Problem: I’m too inhibited to do what I want
If you’re inhibited by your perception of what other people consider acceptable, bear in mind that other people are inhibited, too. If you take your lead from them you’re never going to break free and be yourself. Don’t be afraid to break new ground. Indeed, it may well be that if you take the lead, they’ll follow you.
Just take it very slowly, one step at a time. It’s important to move ahead but, on the other hand, there’s no rush. You have a lifetime to deal with your inhibitions and that’s often what it takes. But it’s great fun.
Our own life is the instrument with which we experiment with the truth.
Thich Nhat Hanh
The flip side of doing what makes you happy is, of course, avoiding things that make you unhappy. A lot of Eastern philosophy tends to start with the proposition that that’s more or less impossible. That life is full of unavoidable suffering. That the only possible course is to get mentally prepared for it.
But is that really true? Actually, it’s not. In the West today life is very different to, say, the India of 2,500 years ago in the time of the Buddha when death was an everyday thing. Life then for many people was little other than suffering. But it isn’t the case for the majority of people in the West now.
Many of the problems people do suffer in the West are avoidable.
- A lot of suffering is self-inflicted.
In Chapter 03 we saw the impact of negative thinking. In Chapter 04 we saw the impact of negative emotions. There are also negative actions. You’re inviting a negative outcome if, for example, you smoke, eat unhealthily, drink too much alcohol, or fail to have sufficient exercise.
So many problems we have in our lives are actually brought on by ourselves. Before you do something, ask:
- Is this likely to make me happy at any time?
- Is this likely to make me unhappy at some other time?
Plan your happy future
Put your stamp on the future as well as on the present. Don’t leave it to take care of itself or to others. Ask yourself:
- What would I like to be doing in three months’ time?
- What would I like to be doing in a year’s time?
- What would I like to be doing in five years’ time?
Work out a strategy. Set the wheels in motion. It’s important for happiness always to have, at the very least, one project underway. And to look forward to it.
When you stand in that sliver of space that is completely and utterly you, then will you be truly awesome, wonderful, magnificent.
- If you can’t be yourself you can’t be happy.
- Some of who you are was inborn but that still leaves plenty of scope for you to create yourself.
- Aim as much as possible for the maximum satisfaction of your whole being.

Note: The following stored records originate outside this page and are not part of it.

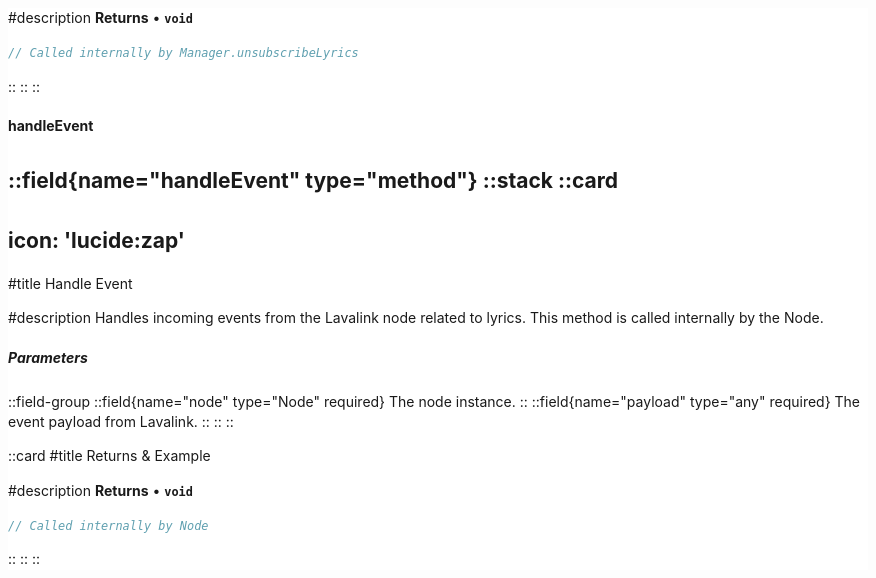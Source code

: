   #description
  **Returns**
  • **`void`**

  ```js
  // Called internally by Manager.unsubscribeLyrics
  ```
  ::
::
::

#### handleEvent
::field{name="handleEvent" type="method"}
::stack
  ::card
  ---
  icon: 'lucide:zap'
  ---
  #title
  Handle Event

  #description
  Handles incoming events from the Lavalink node related to lyrics. This method is called internally by the Node.
  <br>
  <h5>Parameters</h5>

  ::field-group
    ::field{name="node" type="Node" required}
    The node instance.
    ::
    ::field{name="payload" type="any" required}
    The event payload from Lavalink.
    ::
  ::
  ::

  ::card
  #title
  Returns & Example

  #description
  **Returns**
  • **`void`**

  ```js
  // Called internally by Node
  ```
  ::
::
::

- Don’t be afraid to run away; it’s futile to stay in a situation which is unhappy for everybody – and while you’re running you’ll discover new things.
- Running away to the sunshine is the best solution to seasonal affective disorder (SAD).
- Don’t follow the well-trodden path or even the less-travelled path but make your own path.
- Try saying yes more often.
- Kill your inner child and let a fun-loving adult escape.
- Be creative – express yourself in everything you do, from the way you dress to the way you decorate your home.
- Job dissatisfaction is a major cause of unhappiness – find a job in which you can express your personality.
- Devise projects for the future and look forward to them.
Don’t ask yourself what the world needs; ask yourself what makes you come alive. And then go and do that. Because what the world needs is people who have come alive.